Task goal:
I need each line of the entries below that includes the string "framesubtitle".

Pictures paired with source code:
··········

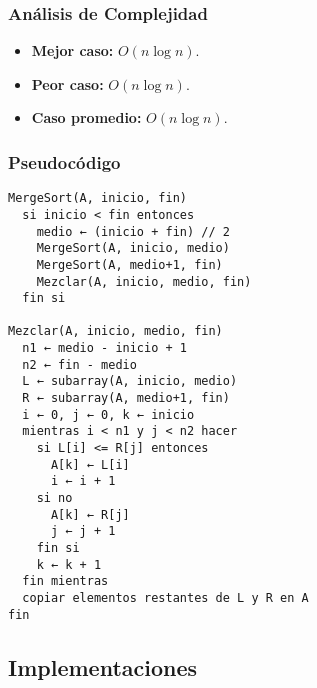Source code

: \documentclass[11pt,openany]{book}
\begin{document}
\subsubsection{Análisis de Complejidad}
\begin{itemize}
    \item \textbf{Mejor caso:} $O(n \log n)$.
    \item \textbf{Peor caso:} $O(n \log n)$.
    \item \textbf{Caso promedio:} $O(n \log n)$.
\end{itemize}

\subsubsection{Pseudocódigo}
\begin{verbatim}
MergeSort(A, inicio, fin)
  si inicio < fin entonces
    medio ← (inicio + fin) // 2
    MergeSort(A, inicio, medio)
    MergeSort(A, medio+1, fin)
    Mezclar(A, inicio, medio, fin)
  fin si

Mezclar(A, inicio, medio, fin)
  n1 ← medio - inicio + 1
  n2 ← fin - medio
  L ← subarray(A, inicio, medio)
  R ← subarray(A, medio+1, fin)
  i ← 0, j ← 0, k ← inicio
  mientras i < n1 y j < n2 hacer
    si L[i] <= R[j] entonces
      A[k] ← L[i]
      i ← i + 1
    si no
      A[k] ← R[j]
      j ← j + 1
    fin si
    k ← k + 1
  fin mientras
  copiar elementos restantes de L y R en A
fin
\end{verbatim}

\subsection{Implementaciones}
\end{document}
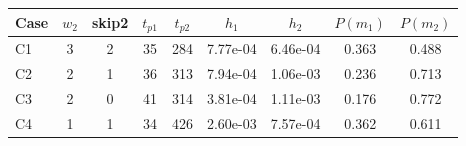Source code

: \begin{tabular}{lcccccccc}
\toprule
Case & $w_2$ & skip2 & $t_{p1}$ & $t_{p2}$ & $h_1$ & $h_2$ & $P(m_1)$ & $P(m_2)$ \\
\midrule
C1 & 3 & 2 & 35 & 284 & 7.77e-04 & 6.46e-04 & 0.363 & 0.488 \\
C2 & 2 & 1 & 36 & 313 & 7.94e-04 & 1.06e-03 & 0.236 & 0.713 \\
C3 & 2 & 0 & 41 & 314 & 3.81e-04 & 1.11e-03 & 0.176 & 0.772 \\
C4 & 1 & 1 & 34 & 426 & 2.60e-03 & 7.57e-04 & 0.362 & 0.611 \\
\bottomrule
\end{tabular}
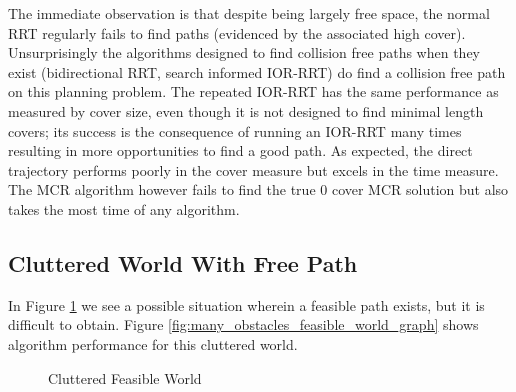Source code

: The immediate observation is that despite being largely free space, the normal RRT regularly fails to find paths (evidenced by the associated high cover). Unsurprisingly the algorithms designed to find collision free paths when they exist (bidirectional RRT, search informed IOR-RRT) do find a collision free path on this planning problem. The repeated IOR-RRT has the same performance as measured by cover size, even though it is not designed to find minimal length covers; its success is the consequence of running an IOR-RRT many times resulting in more opportunities to find a good path. As expected, the direct trajectory performs poorly in the cover measure but excels in the time measure. The MCR algorithm however fails to find the true 0 cover MCR solution but also takes the most time of any algorithm.

\subsection{Cluttered World With Free Path}
In Figure \ref{fig:many_obstacles_feasible_world} we see a possible situation wherein a feasible path exists, but it is difficult to obtain. Figure \ref{fig:many_obstacles_feasible_world_graph} shows algorithm performance for this cluttered world.

\begin{figure}[!h]
    \hfill
    \caption{Cluttered Feasible World}
    \label{fig:many_obstacles_feasible_world}
\end{figure}



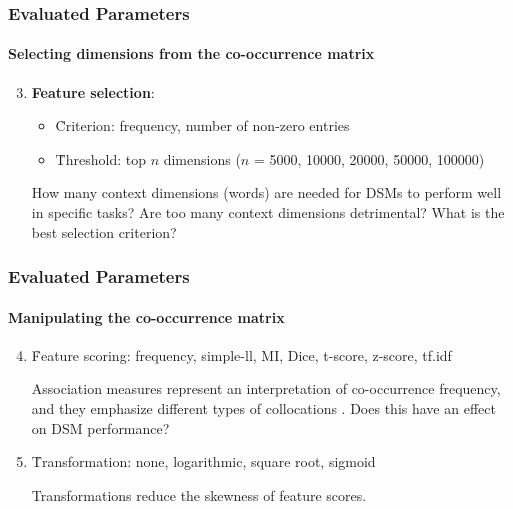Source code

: \documentclass[t]{beamer} %
\begin{document}
\begin{frame}
  \frametitle{Evaluated Parameters}
  \framesubtitle{Selecting dimensions from the co-occurrence matrix} 
  \begin{enumerate}
    \setcounter{enumi}{2} 
  \item \textbf{Feature selection}: 
    \begin{itemize}
    \item   \h{Criterion}: frequency, number of non-zero entries 
    \item   \h{Threshold}: top $n$ dimensions ($n$ = 5000, 10000, 20000, 50000, 100000)
    \end{itemize}          
    \begin{block}{}\small
      How many context dimensions (words) are needed for DSMs to perform well in specific tasks? Are too many context dimensions detrimental? What is the best selection criterion? 
    \end{block}   
    
  \end{enumerate}   

\end{frame}


\begin{frame}
  \frametitle{Evaluated Parameters}
  \framesubtitle{Manipulating the co-occurrence matrix} 
  
  \begin{enumerate}
    \setcounter{enumi}{3}
    
  \item   \h{Feature scoring}: frequency, simple-ll, MI, Dice, t-score, z-score, tf.idf
    \begin{block}{}\small
      Association measures represent an interpretation of co-occurrence frequency, and they emphasize different types of collocations \citep{Evert:08}. Does this have an effect on DSM performance? 
    \end{block}
    
  \item  \h{Transformation}: none, logarithmic, square root, sigmoid
    \begin{block}{}\small
      Transformations reduce the skewness of feature scores.
    \end{block}
    
  \end{enumerate}   

\end{frame}
\end{document}
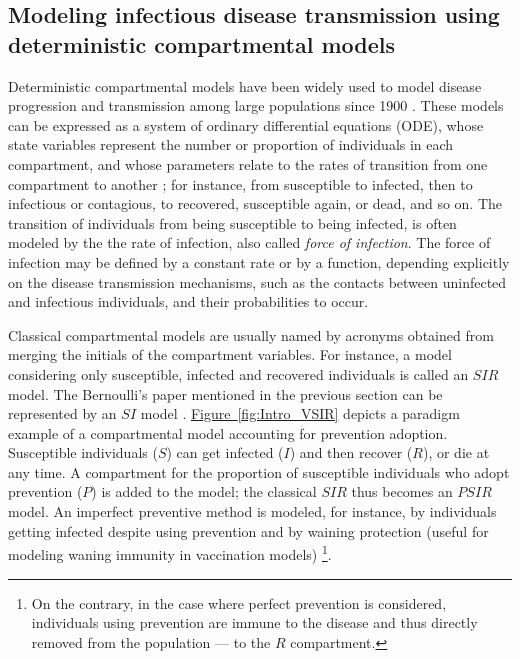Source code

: 							
\subsection{Modeling infectious disease transmission using deterministic compartmental models}

Deterministic compartmental models have been widely used to model disease progression and transmission among large populations since 1900 \cite[]{Brauer2017}. These models can be expressed as a system of ordinary differential equations (ODE), whose state variables represent the number or proportion of individuals in each compartment, and whose parameters relate to the rates of transition from one compartment to another \cite[]{Hethcote2000}; for instance, from susceptible to infected, then to infectious or contagious, to recovered, susceptible again, or dead, and so on. The transition of individuals from being susceptible to being infected, is often modeled by the the rate of infection, also called \textit{force of infection}. The force of infection may be defined by a constant rate or by a function, depending explicitly on the disease transmission mechanisms, such as the contacts between uninfected and infectious individuals, and their probabilities to occur. 

Classical compartmental models are usually named by acronyms obtained from merging the initials of the compartment variables. For instance, a model considering only susceptible, infected and recovered individuals is called an $SIR$ model. The Bernoulli's paper mentioned in the previous section can be represented by an $SI$ model \cite[]{Dietz2002}. \hyperlink{fig:Intro_VSIR}{Figure~\ref*{fig:Intro_VSIR}} depicts a paradigm example of a compartmental model accounting for prevention adoption. Susceptible individuals ($S$) can get infected ($I$) and then recover ($R$), or die at any time. A compartment for the proportion of susceptible individuals who adopt prevention ($P$) is added to the model; the classical $SIR$ thus becomes an $PSIR$ model. An imperfect preventive method is modeled, for instance, by individuals getting infected despite using prevention and by waining protection (useful for modeling waning immunity in vaccination models) \footnote{On the contrary, in the case where perfect prevention is considered,  individuals using prevention are immune to the disease and thus directly removed from the population --- to the $R$ compartment.}. 

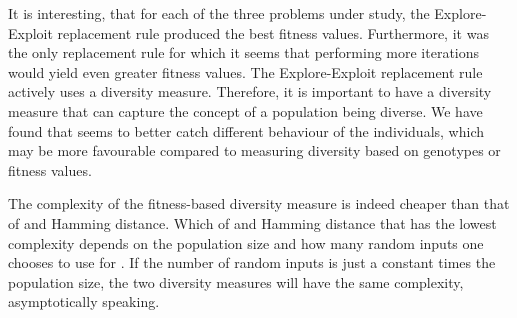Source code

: It is interesting, that for each of the three problems under study, the Explore-Exploit replacement rule produced the best fitness values. Furthermore, it was the only replacement rule for which it seems that performing more iterations would yield even greater fitness values. 
The Explore-Exploit replacement rule actively uses a diversity measure.
Therefore, it is important to have a diversity measure that can capture the concept of a population being diverse.
We have found that \dia{} seems to better catch different behaviour of the individuals, which may be more favourable compared to measuring diversity based on genotypes or fitness values.

The complexity of the fitness-based diversity measure is indeed cheaper than that of \dia{} and Hamming distance.
Which of \dia{} and Hamming distance that has the lowest complexity depends on the population size and how many random inputs one chooses to use for \dia{}. If the number of random inputs is just a constant times the population size, the two diversity measures will have the same complexity, asymptotically speaking.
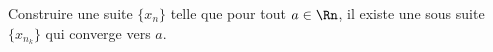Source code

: 
\begin{exercice}\label{exo0015}

Construire une suite $\{x_n\}$ telle que pour tout $a\in \Rn$, il existe une sous suite $\{x_{n_k}\}$ qui converge vers $a$.

\end{exercice}
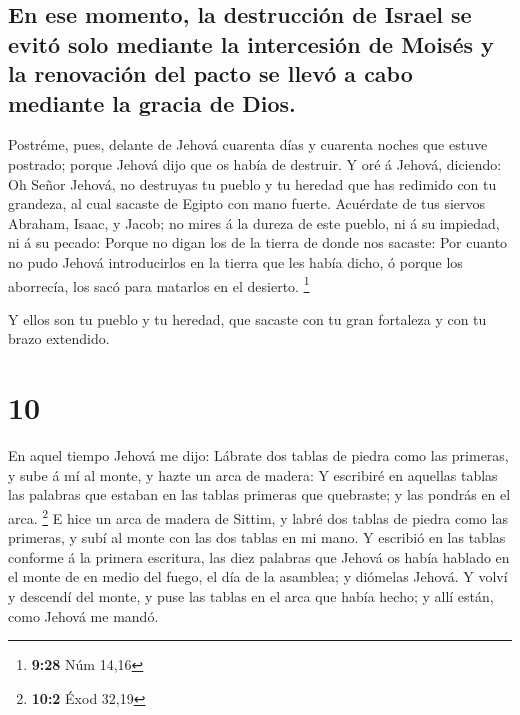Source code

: \hypertarget{en-ese-momento-la-destrucciuxf3n-de-israel-se-evituxf3-solo-mediante-la-intercesiuxf3n-de-moisuxe9s-y-la-renovaciuxf3n-del-pacto-se-llevuxf3-a-cabo-mediante-la-gracia-de-dios.}{%
\subsection{En ese momento, la destrucción de Israel se evitó solo
mediante la intercesión de Moisés y la renovación del pacto se llevó a
cabo mediante la gracia de
Dios.}\label{en-ese-momento-la-destrucciuxf3n-de-israel-se-evituxf3-solo-mediante-la-intercesiuxf3n-de-moisuxe9s-y-la-renovaciuxf3n-del-pacto-se-llevuxf3-a-cabo-mediante-la-gracia-de-dios.}}

 Postréme, pues, delante de Jehová cuarenta días y cuarenta
noches que estuve postrado; porque Jehová dijo que os había de destruir.
 Y oré á Jehová, diciendo: Oh Señor Jehová, no destruyas tu
pueblo y tu heredad que has redimido con tu grandeza, al cual sacaste de
Egipto con mano fuerte.  Acuérdate de tus siervos Abraham,
Isaac, y Jacob; no mires á la dureza de este pueblo, ni á su impiedad,
ni á su pecado:  Porque no digan los de la tierra de donde
nos sacaste: Por cuanto no pudo Jehová introducirlos en la tierra que
les había dicho, ó porque los aborrecía, los sacó para matarlos en el
desierto. \footnote{\textbf{9:28} Núm 14,16}

 Y ellos son tu pueblo y tu heredad, que sacaste con tu
gran fortaleza y con tu brazo extendido.

\hypertarget{section-9}{%
\section{10}\label{section-9}}

 En aquel tiempo Jehová me dijo: Lábrate dos tablas de
piedra como las primeras, y sube á mí al monte, y hazte un arca de
madera:  Y escribiré en aquellas tablas las palabras que
estaban en las tablas primeras que quebraste; y las pondrás en el arca.
\footnote{\textbf{10:2} Éxod 32,19}  E hice un arca de
madera de Sittim, y labré dos tablas de piedra como las primeras, y subí
al monte con las dos tablas en mi mano.  Y escribió en las
tablas conforme á la primera escritura, las diez palabras que Jehová os
había hablado en el monte de en medio del fuego, el día de la asamblea;
y diómelas Jehová.  Y volví y descendí del monte, y puse las
tablas en el arca que había hecho; y allí están, como Jehová me mandó.

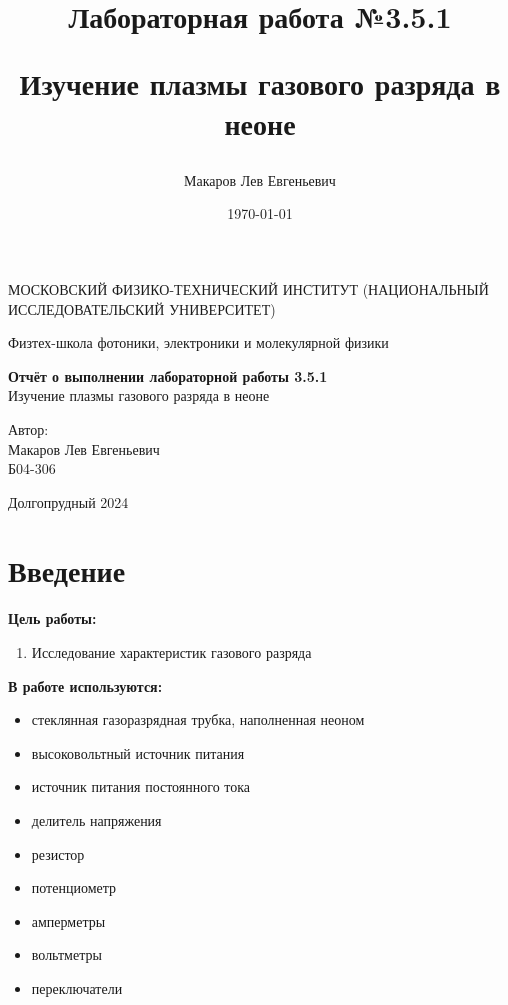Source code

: \documentclass[a4paper,12pt]{article}
\author{Макаров Лев Евгеньевич}
\title{Лабораторная работа №3.5.1

Изучение плазмы газового разряда в неоне
}
\date{\today}
\begin{document}
\begin{titlepage}
	\begin{center}
		{\large МОСКОВСКИЙ ФИЗИКО-ТЕХНИЧЕСКИЙ ИНСТИТУТ (НАЦИОНАЛЬНЫЙ ИССЛЕДОВАТЕЛЬСКИЙ УНИВЕРСИТЕТ)}
	\end{center}
	\begin{center}
		{\large Физтех-школа фотоники, электроники и молекулярной физики}
	\end{center}
	
	
	\vspace{4.5cm}
	{\huge
		\begin{center}
			{\bf Отчёт о выполнении лабораторной работы 3.5.1}\\
			Изучение плазмы газового разряда в неоне
		\end{center}
	}
	\vspace{2cm}
	\begin{flushright}
		{\LARGE Автор:\\ Макаров Лев Евгеньевич \\
			\vspace{0.2cm}
			Б04-306}
	\end{flushright}
	\vspace{8cm}
	\begin{center}
		Долгопрудный 2024
	\end{center}
\end{titlepage}

\section{Введение}

\textbf{Цель работы:} 
\begin{enumerate}
	\item Исследование характеристик газового разряда
\end{enumerate}

\textbf{В работе используются:} 
\begin{itemize}
    \item стеклянная газоразрядная трубка, наполненная неоном
    \item высоковольтный источник питания
    \item источник питания постоянного тока
    \item делитель напряжения
    \item резистор
    \item потенциометр
    \item амперметры
    \item вольтметры
    \item переключатели
\end{itemize}
\medskip
\end{document}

··········

Task response:
  \framesubtitle{Selecting dimensions from the co-occurrence matrix} 
  \framesubtitle{Manipulating the co-occurrence matrix} 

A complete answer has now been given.